Can Best Mate win again?

The drill is well established whenever you call on Best Mate in the build-up to the Cheltenham Festival. Hot coffee and spicy sausage rolls are on the menu as Henrietta Knight fusses around reciting a list of superstitions as long as your arm.

Knight's husband and assistant trainer Terry Biddlecombe turns up looking like a refugee from a Constable painting to assure everyone that Best Mate is stronger than ever as he builds up to another defence of his totesport Gold Cup crown.

And the champion himself laps up the attention before turning up at Cheltenham to put the best chasers in Britain and Ireland in their place.

At first glance, little has changed at West Lockinge Farm as Best Mate prepares for an incredible fourth consecutive Gold Cup success.

Knight still fusses, Biddlecombe still booms and Best Mate still swaggers round his paddock like Muhammad Ali limbering up for a title fight.

But look a little closer and it's hard not to feel that something has changed in this sleepy corner of the Oxfordshire countryside.

The elegant 10-year-old has had his good looks spoiled slightly by a fourinch facial scar sustained when he banged his head in a horsebox on the way to Ireland over Christmas, and, more importantly, the endearingly dotty couple who have crafted his stellar career with such skill and patience give the impression that even they feel the four-timer might just be one bridge too far.

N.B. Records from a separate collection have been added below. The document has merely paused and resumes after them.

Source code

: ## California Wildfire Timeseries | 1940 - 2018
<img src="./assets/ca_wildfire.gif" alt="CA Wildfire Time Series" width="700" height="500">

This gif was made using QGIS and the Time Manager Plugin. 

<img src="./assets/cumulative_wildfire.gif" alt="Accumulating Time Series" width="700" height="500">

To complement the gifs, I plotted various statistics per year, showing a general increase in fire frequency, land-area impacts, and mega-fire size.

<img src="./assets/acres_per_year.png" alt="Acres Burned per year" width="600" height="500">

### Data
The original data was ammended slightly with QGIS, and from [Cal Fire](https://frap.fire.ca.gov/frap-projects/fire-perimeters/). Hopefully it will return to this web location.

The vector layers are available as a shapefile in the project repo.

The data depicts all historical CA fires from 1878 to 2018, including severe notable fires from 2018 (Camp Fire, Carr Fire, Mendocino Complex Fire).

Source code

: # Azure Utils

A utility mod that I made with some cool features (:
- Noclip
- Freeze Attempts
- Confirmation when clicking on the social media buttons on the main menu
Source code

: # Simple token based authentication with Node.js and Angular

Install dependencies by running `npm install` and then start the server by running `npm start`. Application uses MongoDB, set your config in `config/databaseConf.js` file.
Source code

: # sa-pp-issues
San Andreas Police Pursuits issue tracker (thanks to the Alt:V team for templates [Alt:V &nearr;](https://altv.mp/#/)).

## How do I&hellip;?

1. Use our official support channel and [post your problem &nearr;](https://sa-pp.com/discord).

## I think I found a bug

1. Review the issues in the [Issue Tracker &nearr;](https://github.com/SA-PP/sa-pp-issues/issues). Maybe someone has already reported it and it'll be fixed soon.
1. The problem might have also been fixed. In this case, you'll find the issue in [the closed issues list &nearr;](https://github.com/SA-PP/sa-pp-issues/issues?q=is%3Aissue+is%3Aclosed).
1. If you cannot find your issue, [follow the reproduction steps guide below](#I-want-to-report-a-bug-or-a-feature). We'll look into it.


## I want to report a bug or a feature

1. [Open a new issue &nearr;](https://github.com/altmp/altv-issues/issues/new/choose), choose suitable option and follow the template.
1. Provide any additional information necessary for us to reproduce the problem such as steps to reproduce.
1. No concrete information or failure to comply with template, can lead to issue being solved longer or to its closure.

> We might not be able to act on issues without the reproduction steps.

Biddlecombe has never taken a backward step in his life, but his insistence that Best Mate "will win" is followed by the rider that good ground is a must and that "this is one of the best Gold Cups in years".

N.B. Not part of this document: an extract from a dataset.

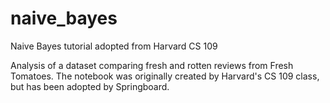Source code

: # naive_bayes
Naive Bayes tutorial adopted from Harvard CS 109

Analysis of a dataset comparing fresh and rotten reviews from Fresh Tomatoes. The notebook was originally created by Harvard's CS 109 class, but has been adopted by Springboard.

Knight reports that the horse she adores above all others "seems as good as ever" yet follows up with enough reservations to make even the most faithful follower think twice about wading in at around 5-2 when the first four-day Festival reaches its climax on Friday week.

"People tend to say you are whingeing when you make excuses," adds Knight. Indeed they do, and for the first time in history Best Mate needs a few excuses to be made for him.

First time out at Exeter this season he made hard work of beating the journeyman Seebald, while the only way a bid to win the Lexus Chase at Leopardstown in December could have gone worse was if the ferry had sunk on the way back to Holyhead.

"He got this nasty gash on his head on the box going over which needed stitching and then it never stopped raining," adds Knight. "He then did the splits at the first fence and pulled muscles in his chest, and to cap it all he came home coughing."

Beef Or Salmon sprinted seven lengths clear of Best Mate in the Lexus. Michael Hourigan's mercurial chestnut will loom large among the opposition again next week, and Knight is already planning her usual bevy of fiver bets designed to jinx her main rivals.

"I always back the ones I'm most worried about at the local Ladbrokes and this year it's going to cost me quite a bit," she adds.

"Grey Abbey has improved enormously and will set a fast pace, which will suit us. Strong Flow is a very good horse and jumps exceptionally well, while Kingscliff and Celestial Gold have both acted well round Cheltenham before and that is very important."

But once the superstitions and yearly rituals are put to bed, Knight knows full well that the 2005 Gold Cup revolves around whether Best Mate truly is as good as ever.

A reproduction of the form he showed to scramble home ahead of Sir Rembrandt and Harbour Pilot last year is unlikely to be good enough this time. Whether the sport is boxing or racing, a trainer can never be certain about when the roof is about to fall in on their champion.

Knight insists she is more relaxed than 12 months ago, which would hardly be difficult, but does her newfound calmness stem from a realisation that the game might finally be up?

Best Mate is her past and her present, yet for the first time since he began to dominate the chasing scene Knight is looking to a future in which others must come to the fore.

"It's hard to describe the thrills this horse has given us at Cheltenham," she adds. "When you walk into the winner's enclosure with him your heart nearly stops and for a while you don't feel as if you are on this planet, but we have to be prepared for this dream to come to an end.

"Fortunately, we have a wealth of young talent in the yard. It won't be the end of the world if he's beaten this time."

Perhaps not. But it will be the end of an era.